Thanks, tried to restart vdsm on 2 hosts, looks like you are right log messsages are gone and stats available, but before 4.3.0 it was always working correctly after reboot, and now in most cases - not. Is there any plans to implement reconnect, or force vdsm to start only after momd ?
MOM has a strict dependency on VDSM so we can't change the ordering. VDSM does not need MOM to work, but some features are disabled when it is not there. VDSM used to report MOM is missing once or twice after boot, but then it got connection and all worked well. If that changed in VDSM, it is actually a bug. MOM can be restarted and VDSM should handle that gracefully. @Michal: We could implement notify mechanism now that all users have systemd, but it won't help you, because VDSM has to be up for MOM to start working properly in oVirt. Socket activation.. uh, maybe, it would add systemd dependency to MOM as you need to use systemd API to take over the socket iirc.

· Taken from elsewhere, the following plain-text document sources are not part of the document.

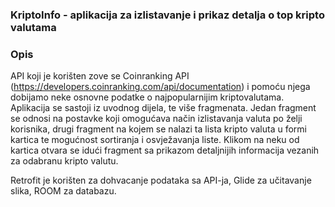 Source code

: ### KriptoInfo - aplikacija za izlistavanje i prikaz detalja o top kripto valutama

### Opis
API koji je korišten zove se Coinranking API (https://developers.coinranking.com/api/documentation) i pomoću njega dobijamo neke osnovne podatke o najpopularnijim kriptovalutama. 
Aplikacija se sastoji iz uvodnog dijela, te više fragmenata. Jedan fragment se odnosi na postavke koji omogućava način izlistavanja valuta po želji korisnika, drugi fragment na kojem se nalazi ta lista kripto valuta u formi kartica te mogućnost sortiranja i osvježavanja liste. Klikom na neku od kartica otvara se idući fragment sa prikazom detaljnijih informacija vezanih za odabranu kripto valutu.

Retrofit je korišten za dohvacanje podataka sa API-ja, Glide za učitavanje slika, ROOM za databazu.

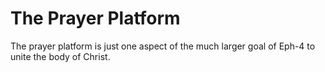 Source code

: # The Prayer Platform
The prayer platform is just one aspect of the much larger goal of Eph-4 to unite the body of Christ. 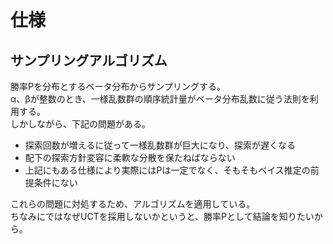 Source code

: # 仕様

## サンプリングアルゴリズム

勝率Pを分布とするベータ分布からサンプリングする。  
α、βが整数のとき、一様乱数群の順序統計量がベータ分布乱数に従う法則を利用する。  
しかしながら、下記の問題がある。  

- 探索回数が増えるに従って一様乱数群が巨大になり、探索が遅くなる
- 配下の探索方針変容に柔軟な分散を保たねばならない
- 上記にもある仕様により実際にはPは一定でなく、そもそもベイス推定の前提条件にない

これらの問題に対処するため、アルゴリズムを適用している。  
ちなみにではなぜUCTを採用しないかというと、勝率Pとして結論を知りたいから。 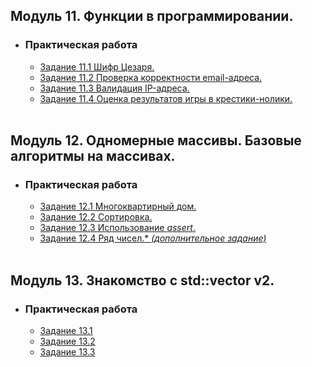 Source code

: 
## **Модуль 11. Функции в программировании.**
- ### **Практическая работа**
    - [Задание 11.1 Шифр Цезаря.](Module-11/Task-1/main.cpp)
    - [Задание 11.2 Проверка корректности email-адреса.](Module-11/Task-2/main.cpp)
    - [Задание 11.3 Валидация IP-адреса.](Module-11/Task-3/main.cpp)
    - [Задание 11.4 Оценка результатов игры в крестики-нолики.](Module-11/Task-4/main.cpp)

    <br/>

## **Модуль 12. Одномерные массивы. Базовые алгоритмы на массивах.**
- ### **Практическая работа**
    - [Задание 12.1 Многоквартирный дом.](Module-12/PracticalWork/Task-1/main.cpp)
    - [Задание 12.2 Сортировка.](Module-12/PracticalWork/Task-2/main.cpp)
    - [Задание 12.3 Использование *assert*.](Module-12/PracticalWork/Task-3/main.cpp)
    - [Задание 12.4 Ряд чисел.\* *(дополнительное задание)*](Module-12/PracticalWork/Task-4/main.cpp)

    <br/>

## **Модуль 13. Знакомство с std::vector v2.**
- ### **Практическая работа**
    - [Задание 13.1](Module-13/Task-1/main.cpp)
    - [Задание 13.2](Module-13/Task-2/main.cpp)
    - [Задание 13.3](Module-13/Task-3/main.cpp)
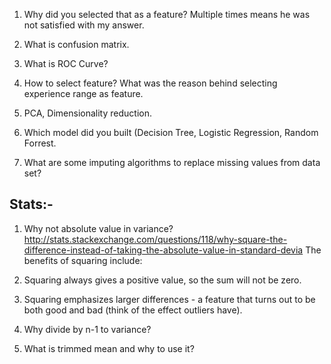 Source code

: 1. Why did you selected that as a feature? Multiple times means he was not satisfied with my answer.
2. What is confusion matrix.
3. What is ROC Curve?
4. How to select feature? What was the reason behind selecting experience range as feature.
5. PCA, Dimensionality reduction.
6. Which model did you built (Decision Tree, Logistic Regression, Random Forrest.


7. What are some imputing algorithms to replace missing values from data set?



## Stats:-
1. Why not absolute value in variance?
http://stats.stackexchange.com/questions/118/why-square-the-difference-instead-of-taking-the-absolute-value-in-standard-devia
The benefits of squaring include:

2. Squaring always gives a positive value, so the sum will not be zero.
3. Squaring emphasizes larger differences - a feature that turns out to be both good and bad (think of the effect outliers have).



4. Why divide by n-1 to variance?
5. What is trimmed mean and why to use it?

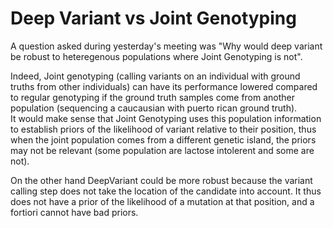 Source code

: # Deep Variant vs Joint Genotyping

A question asked during yesterday's meeting was "Why would deep variant be robust to heteregenous
populations where Joint Genotyping is not".

Indeed, Joint genotyping (calling variants on an individual with ground truths from other
individuals) can have its performance lowered compared to regular genotyping if the ground truth
samples come from another population (sequencing a caucausian with puerto rican ground truth).  
It would make sense that Joint Genotyping uses this population information to establish priors of
the likelihood of variant relative to their position, thus when the joint population comes from a
different genetic island, the priors may not be relevant (some population are lactose intolerent and
some are not).

On the other hand DeepVariant could be more robust because the variant calling step does not take
the location of the candidate into account.
It thus does not have a prior of the likelihood of a mutation at that position, and a fortiori
cannot have bad priors.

well, I do not see any reconnect logic in vdsm. It tries once at clientIF initialiation. It's possible that what you've seen relied on vdsmd restarts or something like that. IIUC ut's not about mom not working, it's about vdsm not establishing conenction to mom because it's still starting up and the socket is not ready when vdsm gets to it. And it never tries again. IMHO delaying mom start (by systemd waiting on explicit notification) would solve this problem
well, connecting logic could also work as suggested in the patch
Verified on ovirt-engine-4.3.2-0.1.el7.noarch & vdsm-4.30.10-1.el7ev.x86_64 & qemu-guest-agent-2.12.0-2.el7.x86_64 Though memory ballooning doesn't work for qemu-guest-agent-2.12.0-63.module+el8+2833+c7d6d092.x86_64. separate bug will be inserted
This bugzilla is included in oVirt 4.3.1 release, published on February 28th 2019. Since the problem described in this bug report should be resolved in oVirt 4.3.1 release, it has been closed with a resolution of CURRENT RELEASE. If the solution does not work for you, please open a new bug report.